Music Notes for Sunday, March 30, 2025
Music for the Fourth Sunday in Lent
Litanies – Jehan Alain (1911-1940)
Jehan Alain was a near contemporary of the great composer and organist Olivier Messiaen, possibly rivalling his vision and genius, but Alain’s life was cut short when he was killed in action at the age of 29, just five days before France withdrew from World War II. He had received his first organ lessons from his father and then progressed to the Paris Conservatoire. He became a brilliant keyboard player and a compulsive composer, who saw music as revelatory of states of the soul, and who was drawn to music’s power to create a sense of mystery rather than express emotions.

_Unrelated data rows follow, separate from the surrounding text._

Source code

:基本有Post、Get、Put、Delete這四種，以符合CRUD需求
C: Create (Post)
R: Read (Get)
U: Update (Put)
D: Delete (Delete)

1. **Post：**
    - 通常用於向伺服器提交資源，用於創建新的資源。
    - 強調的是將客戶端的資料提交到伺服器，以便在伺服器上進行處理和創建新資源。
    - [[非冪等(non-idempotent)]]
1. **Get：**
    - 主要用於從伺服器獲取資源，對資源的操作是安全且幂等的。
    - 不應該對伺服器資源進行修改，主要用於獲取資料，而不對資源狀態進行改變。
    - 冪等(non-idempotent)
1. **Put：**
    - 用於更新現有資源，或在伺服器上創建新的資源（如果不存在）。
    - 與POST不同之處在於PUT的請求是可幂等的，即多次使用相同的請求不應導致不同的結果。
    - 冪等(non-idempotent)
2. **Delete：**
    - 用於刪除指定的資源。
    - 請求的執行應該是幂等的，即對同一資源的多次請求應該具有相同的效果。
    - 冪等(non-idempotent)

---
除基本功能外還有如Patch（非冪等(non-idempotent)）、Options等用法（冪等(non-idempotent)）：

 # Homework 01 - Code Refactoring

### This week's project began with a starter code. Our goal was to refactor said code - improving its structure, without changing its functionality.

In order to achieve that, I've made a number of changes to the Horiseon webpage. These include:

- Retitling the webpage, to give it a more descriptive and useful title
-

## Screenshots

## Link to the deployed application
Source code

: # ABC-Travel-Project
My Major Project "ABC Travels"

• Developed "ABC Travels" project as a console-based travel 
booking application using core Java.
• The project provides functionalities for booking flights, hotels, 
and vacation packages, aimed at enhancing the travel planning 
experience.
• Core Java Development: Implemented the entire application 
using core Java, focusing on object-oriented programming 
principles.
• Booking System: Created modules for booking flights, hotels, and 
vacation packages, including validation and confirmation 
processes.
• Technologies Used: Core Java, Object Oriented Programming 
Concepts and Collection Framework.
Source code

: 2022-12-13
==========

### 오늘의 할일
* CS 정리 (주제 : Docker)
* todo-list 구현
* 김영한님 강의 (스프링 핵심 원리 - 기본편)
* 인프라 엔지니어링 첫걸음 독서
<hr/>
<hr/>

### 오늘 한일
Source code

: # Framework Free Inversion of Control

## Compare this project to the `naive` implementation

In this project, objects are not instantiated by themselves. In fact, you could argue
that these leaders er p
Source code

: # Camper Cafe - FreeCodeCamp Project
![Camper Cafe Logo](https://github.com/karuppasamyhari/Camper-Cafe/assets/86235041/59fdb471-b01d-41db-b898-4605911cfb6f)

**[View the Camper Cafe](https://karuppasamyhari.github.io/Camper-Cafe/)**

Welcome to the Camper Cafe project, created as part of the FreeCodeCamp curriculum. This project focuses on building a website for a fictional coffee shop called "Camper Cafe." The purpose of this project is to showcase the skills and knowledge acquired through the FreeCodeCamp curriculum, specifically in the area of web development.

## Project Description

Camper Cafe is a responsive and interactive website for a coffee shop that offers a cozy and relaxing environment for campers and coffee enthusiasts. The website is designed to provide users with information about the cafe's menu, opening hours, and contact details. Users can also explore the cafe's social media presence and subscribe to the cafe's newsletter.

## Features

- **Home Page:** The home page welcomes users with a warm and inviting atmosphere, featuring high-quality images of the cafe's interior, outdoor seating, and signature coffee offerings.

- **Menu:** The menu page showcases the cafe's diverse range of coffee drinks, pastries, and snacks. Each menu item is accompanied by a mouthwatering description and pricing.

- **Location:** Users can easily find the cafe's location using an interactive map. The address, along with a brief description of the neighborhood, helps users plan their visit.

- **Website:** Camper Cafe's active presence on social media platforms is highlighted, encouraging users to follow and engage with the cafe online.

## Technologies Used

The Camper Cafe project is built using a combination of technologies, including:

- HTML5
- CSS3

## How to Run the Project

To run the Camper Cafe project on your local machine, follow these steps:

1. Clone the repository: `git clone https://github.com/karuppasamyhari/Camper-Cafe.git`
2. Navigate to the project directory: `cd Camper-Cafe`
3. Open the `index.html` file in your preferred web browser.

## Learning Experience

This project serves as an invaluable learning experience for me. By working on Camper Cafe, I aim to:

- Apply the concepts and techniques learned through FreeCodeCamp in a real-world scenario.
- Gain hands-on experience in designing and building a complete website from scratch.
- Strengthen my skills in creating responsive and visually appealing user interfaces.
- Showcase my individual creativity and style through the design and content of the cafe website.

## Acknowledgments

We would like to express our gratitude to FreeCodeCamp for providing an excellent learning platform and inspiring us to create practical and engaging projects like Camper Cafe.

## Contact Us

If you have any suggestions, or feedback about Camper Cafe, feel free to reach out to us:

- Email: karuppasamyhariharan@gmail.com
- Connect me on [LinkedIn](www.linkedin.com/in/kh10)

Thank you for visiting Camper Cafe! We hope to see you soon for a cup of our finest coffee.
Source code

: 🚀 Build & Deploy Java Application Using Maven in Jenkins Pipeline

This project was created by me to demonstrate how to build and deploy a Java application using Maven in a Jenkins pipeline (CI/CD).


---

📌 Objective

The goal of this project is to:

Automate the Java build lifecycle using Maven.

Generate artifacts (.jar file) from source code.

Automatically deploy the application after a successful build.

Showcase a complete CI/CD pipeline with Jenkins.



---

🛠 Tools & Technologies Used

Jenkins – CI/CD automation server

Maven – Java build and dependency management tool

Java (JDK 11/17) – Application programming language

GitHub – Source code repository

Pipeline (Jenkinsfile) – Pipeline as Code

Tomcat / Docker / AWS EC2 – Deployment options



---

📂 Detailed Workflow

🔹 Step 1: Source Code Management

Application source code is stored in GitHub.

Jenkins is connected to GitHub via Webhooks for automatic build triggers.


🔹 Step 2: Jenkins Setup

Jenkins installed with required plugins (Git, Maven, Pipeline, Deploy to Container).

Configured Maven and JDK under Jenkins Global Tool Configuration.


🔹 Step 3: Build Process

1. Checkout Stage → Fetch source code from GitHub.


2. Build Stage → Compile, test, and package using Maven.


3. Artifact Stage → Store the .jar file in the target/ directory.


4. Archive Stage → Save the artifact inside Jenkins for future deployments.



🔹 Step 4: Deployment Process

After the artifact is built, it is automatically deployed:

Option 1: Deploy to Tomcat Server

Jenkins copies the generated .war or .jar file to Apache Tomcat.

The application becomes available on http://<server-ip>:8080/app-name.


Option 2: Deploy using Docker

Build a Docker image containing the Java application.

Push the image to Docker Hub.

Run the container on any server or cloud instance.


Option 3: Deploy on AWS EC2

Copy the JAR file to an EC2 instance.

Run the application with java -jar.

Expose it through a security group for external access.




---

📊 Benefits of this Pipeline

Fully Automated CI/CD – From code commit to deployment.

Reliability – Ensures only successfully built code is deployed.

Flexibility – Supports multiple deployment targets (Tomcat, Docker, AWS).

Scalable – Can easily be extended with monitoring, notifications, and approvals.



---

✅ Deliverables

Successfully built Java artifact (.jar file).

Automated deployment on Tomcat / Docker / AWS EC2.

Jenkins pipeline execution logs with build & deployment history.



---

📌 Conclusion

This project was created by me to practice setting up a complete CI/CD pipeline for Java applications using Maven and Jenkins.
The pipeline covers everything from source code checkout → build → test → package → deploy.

Jehan Alain’s most famous work is the organ piece Litanies, this Sunday’s postlude in church. The plainsong phrase which opens the music is repeated continually, propelled by a locomotive rhythm to an ecstatic climax. Alain once wrote about how to play Litanies: ‘You must create an impression of passionate incantation. Prayer is not a lament but a devastating tornado, flattening everything in its way. It is also an obsession. You must fill men’s ears with it, and God’s ears too! If you get to the end without feeling exhausted you have neither understood [Litanies] nor played it as I would want it.’ Jehan’s sister Marie-Claire was a life-long champion of his music; I had the privilege of hearing her play Litanies in recital many years ago. In keeping with the composer’s own comments about the piece, his sister related – much to the relief of the organists in attendance – that her brother was more intent on the intense effect of the very fast crashing chords near the end than on complete accuracy.
The score itself is headed with a quotation which can be related to the death of another of Alain’s sisters in 1937, the year in which it was written: ‘When the Christian soul is in distress and cannot find any fresh words to implore God’s mercy, it repeats the same prayer unceasingly with overwhelming faith. The limit of reason is past. It is faith alone which propels its ascent.’